Upper GI Tract Lesions in Familial Adenomatous Polyposis (FAP): Enrichment for Pyloric Gland Adenomas and Other Gastric and Duodenal Neoplasms
Laura D Wood, Safia N Salaria, Michael W Cruise, Elizabeth A Montgomery. Johns Hopkins University, Baltimore, MD
Background: FAP is an autosomal dominant cancer predisposition syndrome caused by germline mutations in the adenomatous polyposis coli (APC) gene.

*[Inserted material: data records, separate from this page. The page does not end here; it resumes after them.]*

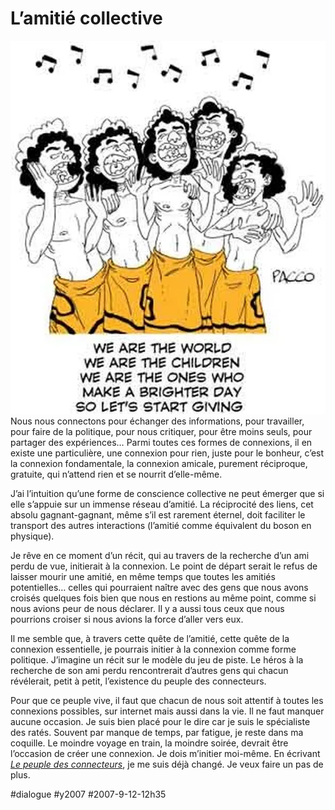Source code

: # L’amitié collective

[![Pacco](_i/20070912pacco.webp)](http://www.fuckingkarma.com)Nous nous connectons pour échanger des informations, pour travailler, pour faire de la politique, pour nous critiquer, pour être moins seuls, pour partager des expériences… Parmi toutes ces formes de connexions, il en existe une particulière, une connexion pour rien, juste pour le bonheur, c’est la connexion fondamentale, la connexion amicale, purement réciproque, gratuite, qui n’attend rien et se nourrit d’elle-même.

J’ai l’intuition qu’une forme de conscience collective ne peut émerger que si elle s’appuie sur un immense réseau d’amitié. La réciprocité des liens, cet absolu gagnant-gagnant, même s’il est rarement éternel, doit faciliter le transport des autres interactions (l’amitié comme équivalent du boson en physique).

Je rêve en ce moment d’un récit, qui au travers de la recherche d’un ami perdu de vue, initierait à la connexion. Le point de départ serait le refus de laisser mourir une amitié, en même temps que toutes les amitiés potentielles… celles qui pourraient naître avec des gens que nous avons croisés quelques fois bien que nous en restions au même point, comme si nous avions peur de nous déclarer. Il y a aussi tous ceux que nous pourrions croiser si nous avions la force d’aller vers eux.

Il me semble que, à travers cette quête de l’amitié, cette quête de la connexion essentielle, je pourrais initier à la connexion comme forme politique. J’imagine un récit sur le modèle du jeu de piste. Le héros à la recherche de son ami perdu rencontrerait d’autres gens qui chacun révélerait, petit à petit, l’existence du peuple des connecteurs.

Pour que ce peuple vive, il faut que chacun de nous soit attentif à toutes les connexions possibles, sur internet mais aussi dans la vie. Il ne faut manquer aucune occasion. Je suis bien placé pour le dire car je suis le spécialiste des ratés. Souvent par manque de temps, par fatigue, je reste dans ma coquille. Le moindre voyage en train, la moindre soirée, devrait être l’occasion de créer une connexion. Je dois m’initier moi-même. En écrivant *[Le peuple des connecteurs](../../page/le-peuple-des-connecteurs)*, je me suis déjà changé. Je veux faire un pas de plus.

#dialogue #y2007 #2007-9-12-12h35
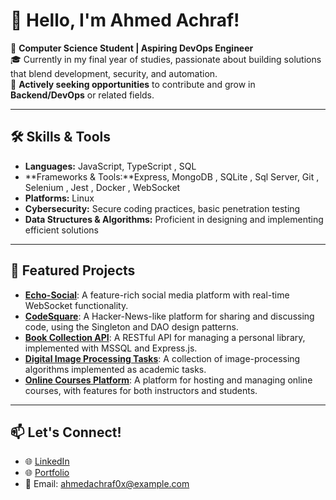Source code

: # 👋 Hello, I'm Ahmed Achraf!

🌟 **Computer Science Student | Aspiring DevOps Engineer**  
🎓 Currently in my final year of studies, passionate about building solutions that blend development, security, and automation.  
🚀 **Actively seeking opportunities** to contribute and grow in **Backend/DevOps** or related fields.

---

## 🛠 Skills & Tools
- **Languages:** JavaScript, TypeScript , SQL
- **Frameworks & Tools:**Express, MongoDB , SQLite , Sql Server, Git , Selenium , Jest , Docker , WebSocket
- **Platforms:** Linux
- **Cybersecurity:** Secure coding practices, basic penetration testing
- **Data Structures & Algorithms:** Proficient in designing and implementing efficient solutions

---

## 📂 Featured Projects
- [**Echo-Social**](https://github.com/AhmAchJR/echo-social): A feature-rich social media platform with real-time WebSocket functionality.
- [**CodeSquare**](https://github.com/AhmAchJR/codesquare): A Hacker-News-like platform for sharing and discussing code, using the Singleton and DAO design patterns.
- [**Book Collection API**](https://github.com/AhmAchJR/book-collection-api): A RESTful API for managing a personal library, implemented with MSSQL and Express.js.
- [**Digital Image Processing Tasks**](https://github.com/AhmAchJR/digital-image-processing): A collection of image-processing algorithms implemented as academic tasks.
- [**Online Courses Platform**](https://github.com/AhmAchJR/online-courses-paltform): A platform for hosting and managing online courses, with features for both instructors and students.


---

## 📫 Let's Connect!
- 🌐 [LinkedIn](https://www.linkedin.com/in/achrafjr/)
- 🌐 [Portfolio](https://github.com/AhmAchJR)
- 📧 Email: ahmedachraf0x@example.com



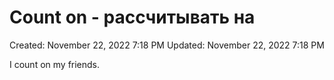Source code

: # Count on - рассчитывать на

Created: November 22, 2022 7:18 PM
Updated: November 22, 2022 7:18 PM

I count on my friends.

Patients with FAP develop numerous colonic adenomas and invariably develop carcinoma unless a colectomy is performed. In addition, patients with FAP also develop neoplasms of the upper gastrointestinal tract, but these lesions are less well characterized than those in the colon.
Design: All upper gastrointestinal biopsy specimens in patients with FAP were identified at a single institution over a 25 year period. Specimens without neoplasms/polyps or mass lesions were excluded, as were patients with only a single biopsy at our institution. The remaining biopsy specimens were examined histologically to characterize the spectrum of upper gastrointestinal tract neoplasms in patients with FAP.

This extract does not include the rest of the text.